- **Task goal**: From the data below, return the exact lines starting at the line containing "# How to Build" and ending at the line containing "directory. If the", both included, and nothing else.

Dataset entries:
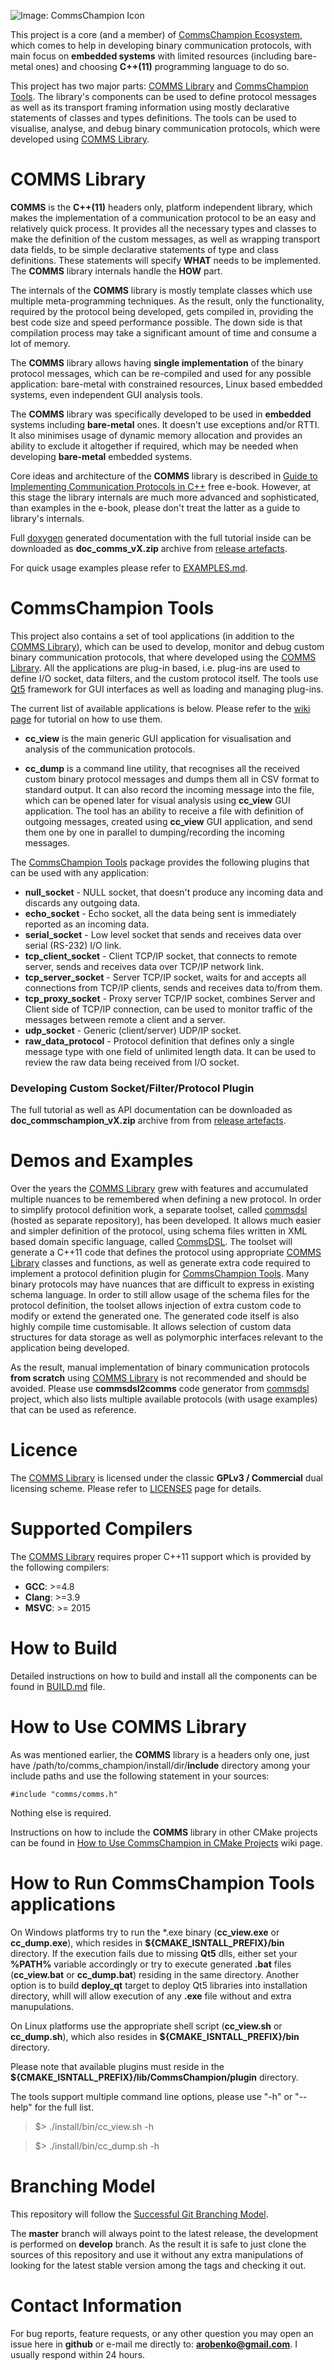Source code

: ![Image: CommsChampion Icon](comms_champion/app/cc_view/src/image/app_icon.png)

This project is a core (and a member) of 
[CommsChampion Ecosystem](https://arobenko.github.io/cc),
which comes to help in 
developing binary communication protocols, with main focus on
**embedded systems** with limited resources (including 
bare-metal ones) and choosing **C++(11)** programming language to do so. 

This project has two major parts: [COMMS Library](#comms-library) and 
[CommsChampion Tools](#commschampion-tools). The library's components
can be used to define protocol messages as well as its transport
framing information using mostly declarative statements of classes and types 
definitions. The tools can be used to visualise, analyse, and debug binary 
communication protocols, which were developed using [COMMS Library](#comms-library).

# COMMS Library
**COMMS** is the **C++(11)** headers only, platform independent library, 
which makes the implementation of a communication
protocol to be an easy and relatively quick process. It provides all the necessary
types and classes to make the definition of the custom messages, as well as
wrapping transport data fields, to be simple declarative statements of type and
class definitions. These statements will specify **WHAT** needs to be implemented. 
The **COMMS** library internals handle the **HOW** part.

The internals of the **COMMS** library is mostly template classes which use 
multiple meta-programming techniques. As the result, only the functionality,
required by the protocol being developed, gets compiled in, providing the best code size and
speed performance possible. The down side is that compilation process may
take a significant amount of time and consume a lot of memory.

The **COMMS** library allows having **single implementation** of the binary 
protocol messages, which can be re-compiled and used for any possible application:
bare-metal with constrained resources, Linux based embedded systems, even 
independent GUI analysis tools.

The **COMMS** library was specifically developed to be used in **embedded** systems
including **bare-metal** ones. It doesn't use exceptions and/or RTTI. It also
minimises usage of dynamic memory allocation and provides an ability to exclude
it altogether if required, which may be needed when developing **bare-metal**
embedded systems. 

Core ideas and architecture of the **COMMS** library is described in
[Guide to Implementing Communication Protocols in C++](https://www.gitbook.com/book/arobenko/comms-protocols-cpp/details) free e-book.
However, at this stage the library internals are much more advanced and sophisticated, than
examples in the e-book, please don't treat the latter as a guide to library's internals.

Full [doxygen](www.doxygen.org) generated documentation with the full tutorial inside can be
downloaded as **doc_comms_vX.zip** archive from 
[release artefacts](https://github.com/arobenko/comms_champion/releases).

For quick usage examples please refer to [EXAMPLES.md](EXAMPLES.md).

# CommsChampion Tools
This project also contains a set of tool applications (in addition to the 
[COMMS Library](#comms-library)), which can be used to 
develop, monitor and debug custom binary communication protocols, that where
developed using the [COMMS Library](#comms-library). 
All the applications are plug-in based, i.e. plug-ins are used to define 
I/O socket, data filters, and the custom protocol itself. The tools
use [Qt5](http://www.qt.io/) framework for GUI interfaces as well as loading
and managing plug-ins.

The current list of available applications is below. Please refer to the
[wiki page](https://github.com/arobenko/comms_champion/wiki/How-to-Use-CommsChampion-Tools)
for tutorial on how to use them.

- **cc_view** is the main generic GUI application for visualisation and analysis of the
communication protocols.  

- **cc_dump** is a command line utility, that recognises all the received
custom binary protocol messages and dumps them all in CSV format to standard output.
It can also record the incoming message into the file, which can be opened
later for visual analysis using **cc_view** GUI application. 
The tool has an ability to receive a file with definition of outgoing messages, 
created using **cc_view** GUI application, and send them one by one 
in parallel to dumping/recording the incoming messages.

The [CommsChampion Tools](#commschampion-tools) package provides the following
plugins that can be used with any application:

- **null_socket** - NULL socket, that doesn't produce any incoming data and
discards any outgoing data.
- **echo_socket** - Echo socket, all the data being sent is immediately reported
as an incoming data.
- **serial_socket** - Low level socket that sends and receives data over serial
(RS-232) I/O link.
- **tcp_client_socket** - Client TCP/IP socket, that connects to remote 
server, sends and receives data over TCP/IP network link.
- **tcp_server_socket** - Server TCP/IP socket, waits for and accepts all
connections from TCP/IP clients, sends and receives data to/from them.
- **tcp_proxy_socket** - Proxy server TCP/IP socket, combines Server and Client
side of TCP/IP connection, can be used to monitor traffic of the messages between
remote a client and a server.
- **udp_socket** - Generic (client/server) UDP/IP socket.
- **raw_data_protocol** - Protocol definition that defines only a single message
type with one field of unlimited length data. It can be used to review the
raw data being received from I/O socket.

### Developing Custom Socket/Filter/Protocol Plugin
The full tutorial as well as API documentation can be downloaded as
**doc_commschampion_vX.zip** archive from
from [release artefacts](https://github.com/arobenko/comms_champion/releases).

# Demos and Examples
Over the years the 
[COMMS Library](#comms-library) grew with features and accumulated
multiple nuances to be remembered when defining a new protocol. In order to
simplify protocol definition work, a separate toolset, called 
[commsdsl](https://github.com/arobenko/commsdsl) (hosted as separate repository), 
has been developed. It allows much easier and simpler definition of the protocol, 
using schema files written in XML based domain specific language, called 
[CommsDSL](https://github.com/arobenko/CommsDSL-Specification). The toolset
will generate a C++11 code that defines the protocol using appropriate
[COMMS Library](#comms-library) classes and functions, as well as generate extra code
required to implement a protocol definition plugin for 
[CommsChampion Tools](#commschampion-tools). Many binary protocols 
may have nuances that are difficult to express in existing schema language. 
In order to still allow usage of the schema files for the protocol definition, the
toolset allows injection of extra custom code to modify or extend the generated
one. The generated code itself is also highly compile time customisable. It
allows selection of custom data structures for data storage as well as polymorphic
interfaces relevant to the application being developed.

As the result, manual implementation of binary communication protocols **from 
scratch** using 
[COMMS Library](#comms-library) is not recommended and should be avoided. Please use
**commsdsl2comms** code generator from 
[commsdsl](https://github.com/arobenko/commsdsl) project, which also
lists multiple available protocols (with usage examples) that can be used
as reference.

# Licence
The [COMMS Library](#comms-library) is licensed under
the classic **GPLv3 / Commercial** dual licensing scheme. Please refer to 
[LICENSES](https://arobenko.github.io/cc/licenses) page for details.

# Supported Compilers
The [COMMS Library](#comms-library) requires proper C++11 support which
is provided by the following compilers:
- **GCC**: >=4.8
- **Clang**: >=3.9
- **MSVC**: >= 2015

# How to Build
Detailed instructions on how to build and install all the components can be
found in [BUILD.md](BUILD.md) file.

# How to Use COMMS Library
As was mentioned earlier, the **COMMS** library is a headers only one, just
have /path/to/comms_champion/install/dir/**include** directory among your
include paths and use the following statement in your sources:

```
#include "comms/comms.h"
```
Nothing else is required.

Instructions on how to include the **COMMS** library in other CMake projects 
can be found in 
[How to Use CommsChampion in CMake Projects](https://github.com/arobenko/comms_champion/wiki/How-to-Use-CommsChampion-in-CMake-Projects)
wiki page.

# How to Run CommsChampion Tools applications
On Windows platforms try to run the *.exe binary (**cc_view.exe**
or **cc_dump.exe**), which resides in 
**${CMAKE_ISNTALL_PREFIX}/bin** directory. If the execution fails due to missing **Qt5** dlls,
either set your **%PATH%** variable accordingly or try to execute generated **.bat**
files (**cc_view.bat** or **cc_dump.bat**) residing in the same directory. Another
option is to build **deploy_qt** target to deploy Qt5 libraries into installation directory, whill will allow execution of any **.exe** file without and extra manupulations.

On Linux platforms use the appropriate shell script 
(**cc_view.sh** or **cc_dump.sh**), which also resides in
**${CMAKE_ISNTALL_PREFIX}/bin** directory.
 
Please note that available plugins must reside in the **${CMAKE_ISNTALL_PREFIX}/lib/CommsChampion/plugin** directory.

The tools support multiple command line options, please use "-h" or "--help" for
the full list.

>$> ./install/bin/cc_view.sh -h

>$> ./install/bin/cc_dump.sh -h

# Branching Model
This repository will follow the 
[Successful Git Branching Model](http://nvie.com/posts/a-successful-git-branching-model/).

The **master** branch will always point to the latest release, the
development is performed on **develop** branch. As the result it is safe
to just clone the sources of this repository and use it without
any extra manipulations of looking for the latest stable version among the tags and
checking it out.

# Contact Information
For bug reports, feature requests, or any other question you may open an issue
here in **github** or e-mail me directly to: **arobenko@gmail.com**. I usually
respond within 24 hours.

- **Written answer**:
# How to Build
Detailed instructions on how to build and install all the components can be
found in [BUILD.md](BUILD.md) file.

# How to Use COMMS Library
As was mentioned earlier, the **COMMS** library is a headers only one, just
have /path/to/comms_champion/install/dir/**include** directory among your
include paths and use the following statement in your sources:

```
#include "comms/comms.h"
```
Nothing else is required.

Instructions on how to include the **COMMS** library in other CMake projects 
can be found in 
[How to Use CommsChampion in CMake Projects](https://github.com/arobenko/comms_champion/wiki/How-to-Use-CommsChampion-in-CMake-Projects)
wiki page.

# How to Run CommsChampion Tools applications
On Windows platforms try to run the *.exe binary (**cc_view.exe**
or **cc_dump.exe**), which resides in 
**${CMAKE_ISNTALL_PREFIX}/bin** directory. If the execution fails due to missing **Qt5** dlls,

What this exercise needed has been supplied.